Michael Snow’s Wavelength (US 1966) is a groundbreaking film in every sense of the word, for it marked the end of an era in experimental cinema, and the beginning of the structuralist movement. Elizabeth Legge, one of the latter day champions of the film, has put together a thoroughly detailed analysis of the work from the perspective of a 21st century viewer; but in truth, Wavelength was just one of many influential films of the period in which it was made, although since then, for many, Wavelength has come to stand for experimental cinema of the era as a whole. And for those who want a detailed, careful analysis of Wavelength, Legge’s book is by far the best study of the film to date.

There is, let me make it clear, no doubt about it: Wavelength is a tough, raw, sharply observed piece of cinema; a work that transformed the way that people looked at the plastic and spatial possibilities of film. But as the blurb for the book would have it, “in 1966, at the height of minimal art in New York, artist Michael Snow chose not to make another object to be placed in a room but instead spent a year planning a film of a room:Wavelength, a forty-five-minute more or less straight-line zoom from the near to the far wall of a loft space, accompanied by a rising sine wave.”

This is a brief but more or less accurate description of the bare outlines of the film, except for one thing; minimalism, far from being at its height in New York during this period, was just beginning to gather momentum as a movement, and most of the film and art work of the era was resolutely pop or op, with a strong edge of classical Romanticism. Coming when it did, Wavelength was an anomaly, something altogether unprecedented (except in Snow’s earlier work, or in the more austere films of Andy Warhol from his silent, static camera period).

Wavelength, however, shares with other less rigorous films of the period a raw power and energy that comes from its innovative use of color filters, widely varying film stocks, an innovative use of film grain, a mounting sense of spatial tension, and also Snow’s intentionally raggedy zooming style; although Wavelength appears to be one continuous zoom across the space of the loft, it was in fact done in sections, to accommodate the schedules of the performers and other logistical matters.
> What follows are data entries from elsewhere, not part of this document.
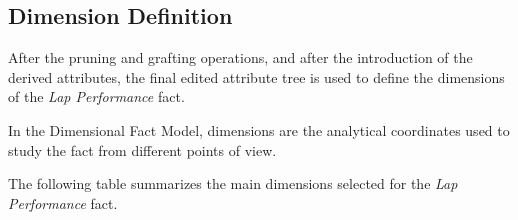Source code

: \documentclass[a4paper,11pt]{article}
\begin{document}
	
	
	\subsection{Dimension Definition}
	
	After the pruning and grafting operations, and after the introduction of the derived
	attributes, the final edited attribute tree is used to define the dimensions of the
	\textit{Lap Performance} fact.
	
	In the Dimensional Fact Model, dimensions are the analytical coordinates used to
	study the fact from different points of view. 
	
	The following table summarizes the main dimensions selected for the
	\textit{Lap Performance} fact.
	
\end{document}
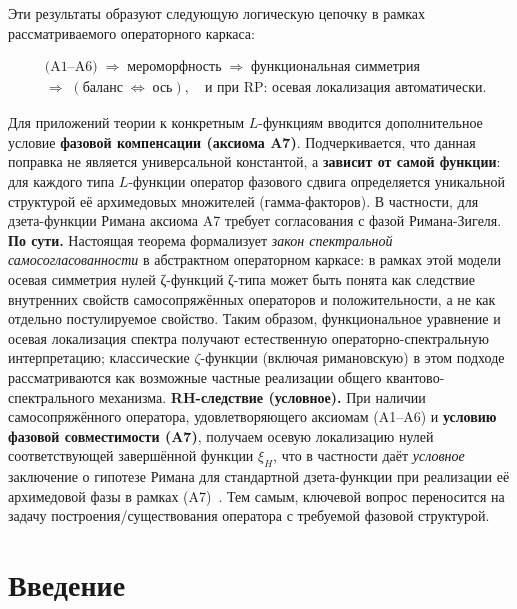 \documentclass{article}
\numberwithin{equation}{section}
\theoremstyle{plain}
\theoremstyle{definition}
\theoremstyle{remark}
\begin{document}
\noindent
Эти результаты образуют следующую логическую цепочку в рамках рассматриваемого операторного каркаса:

\begin{equation}
	\begin{aligned}
		&\text{(A1–A6)} 
		\;\Longrightarrow\;
		\text{мероморфность}
		\;\Longrightarrow\;
		\text{функциональная симметрия}
		\\
		&\Longrightarrow\;
		(\text{баланс}\;\Longleftrightarrow\;\text{ось}),
		\quad\text{и при RP: осевая локализация автоматически.}
	\end{aligned}
	\label{eq:QSSC0003}
\end{equation}

\medskip
\noindent
Для приложений теории к конкретным $L$-функциям вводится дополнительное условие \textbf{фазовой компенсации (аксиома A7)}. Подчеркивается, что данная поправка не является универсальной константой, а \textbf{зависит от самой функции}: для каждого типа $L$-функции оператор фазового сдвига определяется уникальной структурой её архимедовых множителей (гамма-факторов). В частности, для дзета-функции Римана аксиома A7 требует согласования с фазой Римана-Зигеля.
\medskip
\noindent
\textbf{По сути.}  
Настоящая теорема формализует \emph{закон спектральной самосогласованности} в абстрактном операторном каркасе: 
в рамках этой модели осевая симметрия нулей ζ-функций ζ-типа может быть понята как следствие внутренних свойств самосопряжённых операторов и положительности, а не как отдельно постулируемое свойство.  
Таким образом, функциональное уравнение и осевая локализация спектра получают естественную операторно-спектральную интерпретацию; классические $\zeta$-функции (включая римановскую) в этом подходе рассматриваются как возможные частные реализации общего квантово-спектрального механизма.
\textbf{RH-следствие (условное).} 
При наличии самосопряжённого оператора, удовлетворяющего аксиомам (A1–A6) и \textbf{условию фазовой совместимости (A7)}, получаем осевую локализацию нулей соответствующей завершённой функции $\xi_H$, что в частности даёт \emph{условное} заключение о гипотезе Римана для стандартной дзета-функции при реализации её архимедовой фазы в рамках (A7)~\cite{Connes1999,PolyaHilbert,HaaKus2024}. Тем самым, ключевой вопрос переносится на задачу построения/существования оператора с требуемой фазовой структурой.

\clearpage

\section{Введение}
\label{sec:intro}
\end{document}
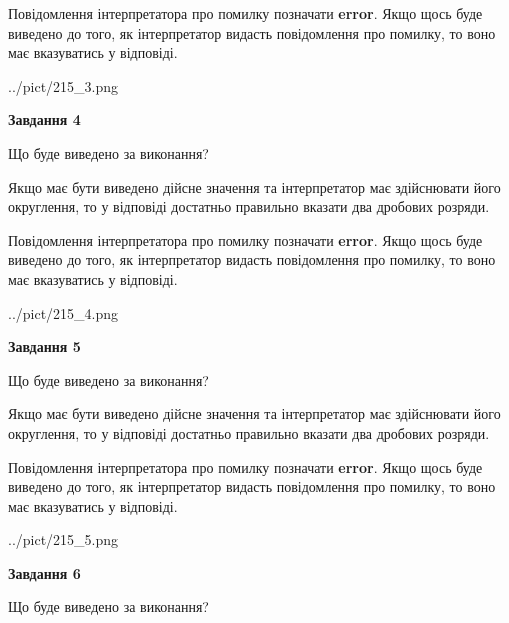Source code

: \documentclass[12pt, ukrainian]{article}
\begin{document}
{\begin {Large}
Повідомлення інтерпретатора про помилку позначати \textbf{error}.
Якщо щось буде виведено до того, як інтерпретатор видасть повідомлення про помилку, 
то воно має вказуватись у відповіді. \par

\begin{center}
	{../pict/215_3.png}
\end{center}
\newpage

{\begin {center}\textbf{Завдання 4}\end {center}}\par
Що буде виведено за виконання? \par

Якщо має бути виведено дійсне значення та інтерпретатор має здійснювати його округлення, 
то у відповіді достатньо правильно вказати два дробових розряди.

Повідомлення інтерпретатора про помилку позначати \textbf{error}.
Якщо щось буде виведено до того, як інтерпретатор видасть повідомлення про помилку, 
то воно має вказуватись у відповіді. \par

\begin{center}
	{../pict/215_4.png}
\end{center}
\newpage

{\begin {center}\textbf{Завдання 5}\end {center}}\par
Що буде виведено за виконання? \par

Якщо має бути виведено дійсне значення та інтерпретатор має здійснювати його округлення, 
то у відповіді достатньо правильно вказати два дробових розряди.

Повідомлення інтерпретатора про помилку позначати \textbf{error}.
Якщо щось буде виведено до того, як інтерпретатор видасть повідомлення про помилку, 
то воно має вказуватись у відповіді. \par

\begin{center}
	{../pict/215_5.png}
\end{center}
\newpage

{\begin {center}\textbf{Завдання 6}\end {center}}\par
Що буде виведено за виконання? \par


\end{Large}}
\end{document}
As the blurb continues, we learn that the “the zoom [that constitutes Wavelength] is punctuated by what Snow laconically called “4 human events”: a woman directs two men who carry in a bookcase and place it against the left wall of the room; two women come in and listen to the Beatles’ Strawberry Fields [Forever] on the radio; a man [fellow filmmaker Hollis Frampton] briefly appears after protracted crashing and glass-breaking noises, wheels around, and drops dead; a young woman comes into the room and makes a frightened telephone call reporting the dead man … Wavelength won the grand prize for experimental film at Knokke-le-Zoute in 1967, and it was crucial to critics’ efforts to establish a vocabulary for temporal art. It was a “wavelength” that could stand up to the French new wave, and it has functioned ever since as a touchstone for art and film studies, and as a blue screen in front of which a range of ideological and intellectual dramas have been played.”
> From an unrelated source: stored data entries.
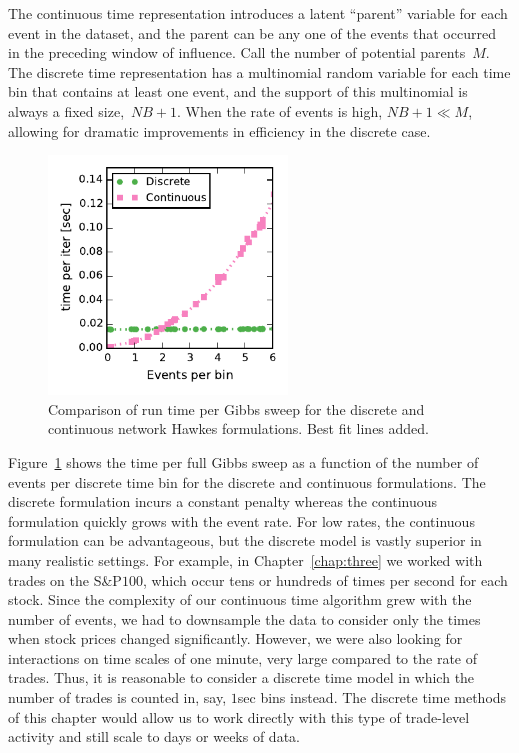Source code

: The continuous time representation introduces a latent ``parent''
variable for each event in the dataset, and the parent can be any one
of the events that occurred in the preceding window of influence. Call
the number of potential parents~$M$. The discrete time representation
has a multinomial random variable for each time bin that contains at least one
event, and the support of this multinomial is always a fixed
size,~${NB+1}$.  When the rate of events is high, $NB+1 \ll M$,
allowing for dramatic improvements in efficiency in the discrete case.

\begin{figure}[t]
  \centering
  \includegraphics[width=2.5in]{figures/ch4/discrete_cont_comparison}
  \caption[Runtime comparison of continuous and discrete time Hawkes models]{
    Comparison of run time per Gibbs sweep for the discrete and continuous network Hawkes formulations. Best fit lines added.}
  \label{fig:disc_vs_cont}
\end{figure}


Figure~\ref{fig:disc_vs_cont} shows the time per full Gibbs sweep as a
function of the number of events per discrete time bin for the
discrete and continuous formulations. The discrete formulation incurs
a constant penalty whereas the continuous formulation quickly grows
with the event rate. For low rates, the continuous formulation can be
advantageous, but the discrete model is vastly superior in many
realistic settings. For example, in Chapter~\ref{chap:three} we worked with
trades on the S\&P$100$, which occur tens or hundreds of times per
second for each stock. Since the complexity of our continuous time algorithm grew
with the number of events, we had to downsample the data to consider only
the times when stock prices changed significantly. However, we
were also looking for interactions on time scales of one minute,
very large compared to the rate of trades. Thus, it is
reasonable to consider a discrete time model in which the number of
trades is counted in, say, $1$sec bins instead. The discrete time
methods of this chapter would allow us to work directly with this type of
trade-level activity and still scale to days or weeks of data.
Wavelength was indeed highly influential, and critics, and thus filmmakers almost immediately appropriated its austere style and structure, as the dominant style of experimental filmmaking from 1967 onward. It was, and is, as the blurb above suggests, a work that became the template for most of the experimental filmmaking that followed, and coincided with the demise of the Filmmakers’ Cinematheque (then operating at 80 Wooster Street), and the rise of Anthology Film Archives, a canonical project that favored minimalist and structuralist filmmaking above all other styles, and projected a “closed set” of “essential works of the art of cinema,” effectively shutting down any oppositional cinema during that period.

For a number of years, operating at its theater in the Public Shakespeare Theater, Anthology ran a fixed, set, unchanging series of films that valorized certain filmmakers, and marginalized others. This was a controversial policy then, and it’s controversial now, although Anthology has long since abandoned this policy, and now screens a wide variety of films, with the “essential” films sprinkled in at regular intervals. There’s nothing inherently wrong with selecting a key group of films for viewing, but excluding all others from screening signaled the end of many filmmakers’ careers. One of the key filmmakers excluded from this was the social satirist Stan Vanderbeek, who had been one of the founders of the experimental cinema in New York in the 1960s.

So when I look at Wavelength, as much as I admire it, and think (as any reasonable person should) that it’s a remarkable and audacious piece of work, I can’t help but remember those who were erased by it, suddenly put out of fashion, who couldn’t get screenings of their work anymore, who gave up because what had once been an open scene turned into a resolutely closed one. This isn’t Michael Snow’s fault; his work was just one of many that were made during the era, and Snow and his colleagues, Hollis Frampton, Ernie Gehr and others, were making films that they sincerely believed in, films that are valuable, rich, and deeply invested in an interrogation of the limits of the filmic experience. But there were others, as well, and we’ve now forgotten them, because they lack the champions to write about them.

Figures such as Barbara Rubin, Robert Nelson, Stan Vanderbeek, Ben Van Meter, Ron Rice, Gerard Malanga, Jud Yalkut, Scott Bartlett and many others shared one thing in common: a highly personal and deeply felt vision of a new and anarchic way of looking at film and video, fueled by the inexhaustible Romanticism of the era, and the fact that film and video were both very “cheap” mediums in which to work during the 1960s.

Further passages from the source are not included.